Monday, November 13, 2006

Is Lost a lost cause?

This guy says Lost is doomed to failure because it can never solve its mysteries. He's calling for a limited-run format so a story can have a conclusion and not keeping dangling myateries. I think this is a great idea, but it'll never get past Hollywood.

We need the TV equivalent of a novella: the limited-run show. Series driven by a central mystery (Twin Peaks, The X-Files) peter out precisely because they have indefinite life spans. The writers are forced to serve up red herrings until the shows choke on their own plot twists.

7 comments:

Mkae said...

Wouldn't 24 fall into that category?

Shocho said...

That guy said (you DID read the article, right?) that 24 was a "cliffhanger" and not a "mystery" and that's why it works and perseveres. Although I think its ratings have been declining as well.

DavĂ­d said...

I could not agree more with him. I have long said that certain shows (the X-Files being the first one) need to have a planned out story that lasts over a number of episodes.

No, it will never happen.

Anonymous said...

Babylon 5 was probably the closest "success", although even that got nuked by the threatened cancellation at season 4.

DEATH_BY_MONKEYS said...

24 season 3 would. That season was crap in every way. The other 4 seasons were all amazing. They need to end it after this year and just do a few movies or else introduce someone as cool as Jack to carry on the show. I just don't think that's possible though.

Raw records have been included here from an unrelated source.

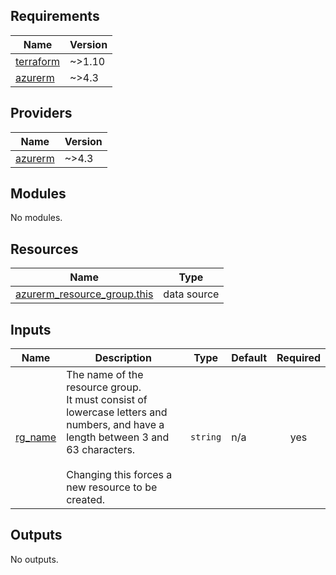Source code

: <!-- BEGIN_TF_DOCS -->
## Requirements

| Name | Version |
|------|---------|
| <a name="requirement_terraform"></a> [terraform](#requirement\_terraform) | ~>1.10 |
| <a name="requirement_azurerm"></a> [azurerm](#requirement\_azurerm) | ~>4.3 |

## Providers

| Name | Version |
|------|---------|
| <a name="provider_azurerm"></a> [azurerm](#provider\_azurerm) | ~>4.3 |

## Modules

No modules.

## Resources

| Name | Type |
|------|------|
| [azurerm_resource_group.this](https://registry.terraform.io/providers/hashicorp/azurerm/latest/docs/data-sources/resource_group) | data source |

## Inputs

| Name | Description | Type | Default | Required |
|------|-------------|------|---------|:--------:|
| <a name="input_rg_name"></a> [rg\_name](#input\_rg\_name) | The name of the resource group.<br/>  It must consist of lowercase letters and numbers, and have a length between 3 and 63 characters.<br/><br/>  Changing this forces a new resource to be created. | `string` | n/a | yes |

## Outputs

No outputs.
<!-- END_TF_DOCS -->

I liked the last season of X-files but all the mystery stuff went on WAY to long. I won't watch Lost cause I always thought it was a 1 year show dragged out to long anyway.

Enterprise did the planning really well for it's stories until the network killed it.

Kathy said...

Just look at seasons of shows (or the length of the show's run in total) in other countries.

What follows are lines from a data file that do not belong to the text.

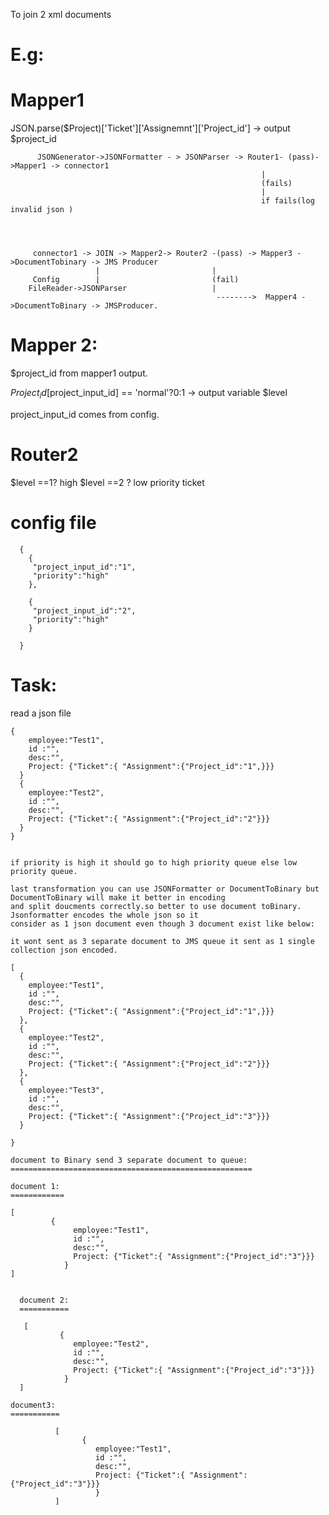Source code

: To join 2 xml documents


E.g:
===

Mapper1
========

JSON.parse($Project)['Ticket']['Assignemnt']['Project_id'] -> output $project_id

          JSONGenerator->JSONFormatter - > JSONParser -> Router1- (pass)->Mapper1 -> connector1
                                                            |
                                                            (fails)
                                                            |
                                                            if fails(log invalid json )




         connector1 -> JOIN -> Mapper2-> Router2 -(pass) -> Mapper3 ->DocumentTobinary -> JMS Producer
                       |                         |
         Config        |                         (fail)
        FileReader->JSONParser                   |
                                                  -------->  Mapper4 ->DocumentToBinary -> JMSProducer.
                                                  



Mapper 2:
=========
$project_id  from mapper1 output.

$Project_id[$project_input_id] == 'normal'?0:1 -> output variable $level

project_input_id comes from config.


Router2
=======

   $level ==1? high 
   $level ==2 ? low priority ticket

config file
===========


      {
        {
         "project_input_id":"1",
         "priority":"high"
        },

        {
         "project_input_id":"2",
         "priority":"high"
        }

      }

Task:
======


read a json file 

    {
        employee:"Test1",
        id :"",
        desc:"",
        Project: {"Ticket":{ "Assignment":{"Project_id":"1",}}}
      }
      {
        employee:"Test2",
        id :"",
        desc:"",
        Project: {"Ticket":{ "Assignment":{"Project_id":"2"}}}
      }
    }
    
    
    if priority is high it should go to high priority queue else low priority queue.
    
    last transformation you can use JSONFormatter or DocumentToBinary but DocumentToBinary will make it better in encoding
    and split doucments correctly.so better to use document toBinary. Jsonformatter encodes the whole json so it 
    consider as 1 json document even though 3 document exist like below:
    
    it wont sent as 3 separate document to JMS queue it sent as 1 single collection json encoded.
    
    [
      {
        employee:"Test1",
        id :"",
        desc:"",
        Project: {"Ticket":{ "Assignment":{"Project_id":"1",}}}
      },
      {
        employee:"Test2",
        id :"",
        desc:"",
        Project: {"Ticket":{ "Assignment":{"Project_id":"2"}}}
      },
      {
        employee:"Test3",
        id :"",
        desc:"",
        Project: {"Ticket":{ "Assignment":{"Project_id":"3"}}}
      }
      
    }
    
    document to Binary send 3 separate document to queue:
    ======================================================
    
    document 1:
    ============
    
    [
             {
                  employee:"Test1",
                  id :"",
                  desc:"",
                  Project: {"Ticket":{ "Assignment":{"Project_id":"3"}}}
                }
    ]

      
      document 2:
      ===========
      
       [
               {
                  employee:"Test2",
                  id :"",
                  desc:"",
                  Project: {"Ticket":{ "Assignment":{"Project_id":"3"}}}
                }
      ]
      
    document3:
    ===========
    
              [
                    {
                       employee:"Test1",
                       id :"",
                       desc:"",
                       Project: {"Ticket":{ "Assignment":{"Project_id":"3"}}}
                       }
              ]
      
    
    

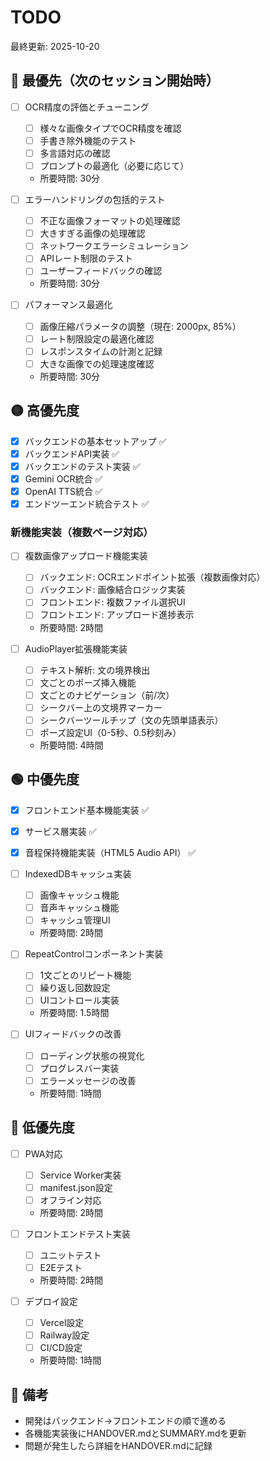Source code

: # TODO

最終更新: 2025-10-20

## 🔴 最優先（次のセッション開始時）

- [ ] OCR精度の評価とチューニング
  - [ ] 様々な画像タイプでOCR精度を確認
  - [ ] 手書き除外機能のテスト
  - [ ] 多言語対応の確認
  - [ ] プロンプトの最適化（必要に応じて）
  - 所要時間: 30分

- [ ] エラーハンドリングの包括的テスト
  - [ ] 不正な画像フォーマットの処理確認
  - [ ] 大きすぎる画像の処理確認
  - [ ] ネットワークエラーシミュレーション
  - [ ] APIレート制限のテスト
  - [ ] ユーザーフィードバックの確認
  - 所要時間: 30分

- [ ] パフォーマンス最適化
  - [ ] 画像圧縮パラメータの調整（現在: 2000px, 85%）
  - [ ] レート制限設定の最適化確認
  - [ ] レスポンスタイムの計測と記録
  - [ ] 大きな画像での処理速度確認
  - 所要時間: 30分

## 🟡 高優先度

- [x] バックエンドの基本セットアップ ✅
- [x] バックエンドAPI実装 ✅
- [x] バックエンドのテスト実装 ✅
- [x] Gemini OCR統合 ✅
- [x] OpenAI TTS統合 ✅
- [x] エンドツーエンド統合テスト ✅

### 新機能実装（複数ページ対応）

- [ ] 複数画像アップロード機能実装
  - [ ] バックエンド: OCRエンドポイント拡張（複数画像対応）
  - [ ] バックエンド: 画像結合ロジック実装
  - [ ] フロントエンド: 複数ファイル選択UI
  - [ ] フロントエンド: アップロード進捗表示
  - 所要時間: 2時間

- [ ] AudioPlayer拡張機能実装
  - [ ] テキスト解析: 文の境界検出
  - [ ] 文ごとのポーズ挿入機能
  - [ ] 文ごとのナビゲーション（前/次）
  - [ ] シークバー上の文境界マーカー
  - [ ] シークバーツールチップ（文の先頭単語表示）
  - [ ] ポーズ設定UI（0-5秒、0.5秒刻み）
  - 所要時間: 4時間

## 🟢 中優先度

- [x] フロントエンド基本機能実装 ✅
- [x] サービス層実装 ✅
- [x] 音程保持機能実装（HTML5 Audio API） ✅

- [ ] IndexedDBキャッシュ実装
  - [ ] 画像キャッシュ機能
  - [ ] 音声キャッシュ機能
  - [ ] キャッシュ管理UI
  - 所要時間: 2時間

- [ ] RepeatControlコンポーネント実装
  - [ ] 1文ごとのリピート機能
  - [ ] 繰り返し回数設定
  - [ ] UIコントロール実装
  - 所要時間: 1.5時間

- [ ] UIフィードバックの改善
  - [ ] ローディング状態の視覚化
  - [ ] プログレスバー実装
  - [ ] エラーメッセージの改善
  - 所要時間: 1時間

## 🔵 低優先度

- [ ] PWA対応
  - [ ] Service Worker実装
  - [ ] manifest.json設定
  - [ ] オフライン対応
  - 所要時間: 2時間

- [ ] フロントエンドテスト実装
  - [ ] ユニットテスト
  - [ ] E2Eテスト
  - 所要時間: 2時間

- [ ] デプロイ設定
  - [ ] Vercel設定
  - [ ] Railway設定
  - [ ] CI/CD設定
  - 所要時間: 1時間

## 📝 備考

- 開発はバックエンド→フロントエンドの順で進める
- 各機能実装後にHANDOVER.mdとSUMMARY.mdを更新
- 問題が発生したら詳細をHANDOVER.mdに記録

Anime series are finite and usually fairly short. British series (Doctor Who and EastEnders excepted) usually don't run for more than a couple of "seasons" and those usually are comprised of little more than a dozen shows.

X-Files, for example, would have been a much better story if there had been about 40-50 episodes total, most of those being monster of the week.

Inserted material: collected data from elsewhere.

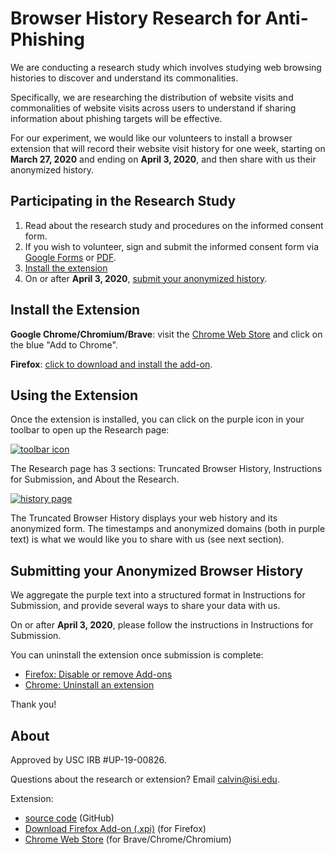 # Browser History Research for Anti-Phishing

We are conducting a research study which involves studying web browsing
histories to discover and understand its commonalities.

Specifically, we are researching the distribution of website visits and
commonalities of website visits across users to understand if sharing
information about phishing targets will be effective.

For our experiment, we would like our volunteers to install a browser
extension that will record their website visit history for one week,
starting on **March 27, 2020** and ending on **April 3, 2020**, and then
share with us their anonymized history.

## Participating in the Research Study

1. Read about the research study and procedures on the informed consent form.
2. If you wish to volunteer, sign and submit the informed consent form
   via [Google Forms][consent-google] or [PDF][consent-pdf].
3. [Install the extension](#install-the-extension)
4. On or after **April 3, 2020**, [submit your anonymized history](#instructions-for-submission).

## Install the Extension

**Google Chrome/Chromium/Brave**: visit the [Chrome Web Store][chrome]
and click on the blue "Add to Chrome".

**Firefox**: [click to download and install the add-on][ff].

## Using the Extension

Once the extension is installed, you can click on the purple icon in your
toolbar to open up the Research page:

[![toolbar icon](img/browser-extension-icon.png?raw=true)](img/browser-extension-icon.png)

The Research page has 3 sections: Truncated Browser History,
Instructions for Submission, and About the Research.

[![history page](img/browser-extension-history-th.png?raw=true)](img/browser-extension-history.png)

The Truncated Browser History displays your web history and its
anonymized form. The timestamps and anonymized domains (both in purple
text) is what we would like you to share with us (see next section).

## Submitting your Anonymized Browser History

We aggregate the purple text into a structured format in Instructions
for Submission, and provide several ways to share your data with us.

On or after **April 3, 2020**, please follow the instructions in
Instructions for Submission.

You can uninstall the extension once submission is complete:
* [Firefox: Disable or remove Add-ons](https://support.mozilla.org/en-US/kb/disable-or-remove-add-ons)
* [Chrome: Uninstall an extension](https://support.google.com/chrome_webstore/answer/2664769#uninstall-extension)

Thank you!

## About

Approved by USC IRB #UP-19-00826.

Questions about the research or extension? Email <calvin@isi.edu>.

Extension:
* [source code](https://github.com/cardi/browser-history-research) (GitHub)
* [Download Firefox Add-on (.xpi)][ff] (for Firefox)
* [Chrome Web Store][chrome] (for Brave/Chrome/Chromium)

[consent-google]: https://docs.google.com/forms/d/e/1FAIpQLSd_xC9gvEkuYOkNBoOdrcbwqtnMSMNA5Z8BCqOrNupVmCqO8g/viewform
[consent-pdf]: informed_consent_form.pdf
[chrome]: https://chrome.google.com/webstore/detail/uscisi-browser-history-re/ggnkccpdmkoophjblaokdncbdlmjbdng
[ff]: https://github.com/cardi/browser-history-research/releases/download/v1.0.2/browser-history-research-1.0.2-fx.xpi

The reason that other shows like 24 and Veronica Mars "work" better is that each major mystery is finite and is resolved at the end of the season, then we follow the characters into a new mystery. It's the best of both worlds, where you keep the characters the audience is attached to, but you're able to tell tighter stories and show character growth all at the same time.

DEATH_BY_MONKEYS said...

I think the only problem with 24 is they killed of WAY to many characters without introducing enough new ones. I think this season will be too many new ones (Kinda like season 3) and be a little overloaded. On the other hand Jack will be killing people so I will forgive them.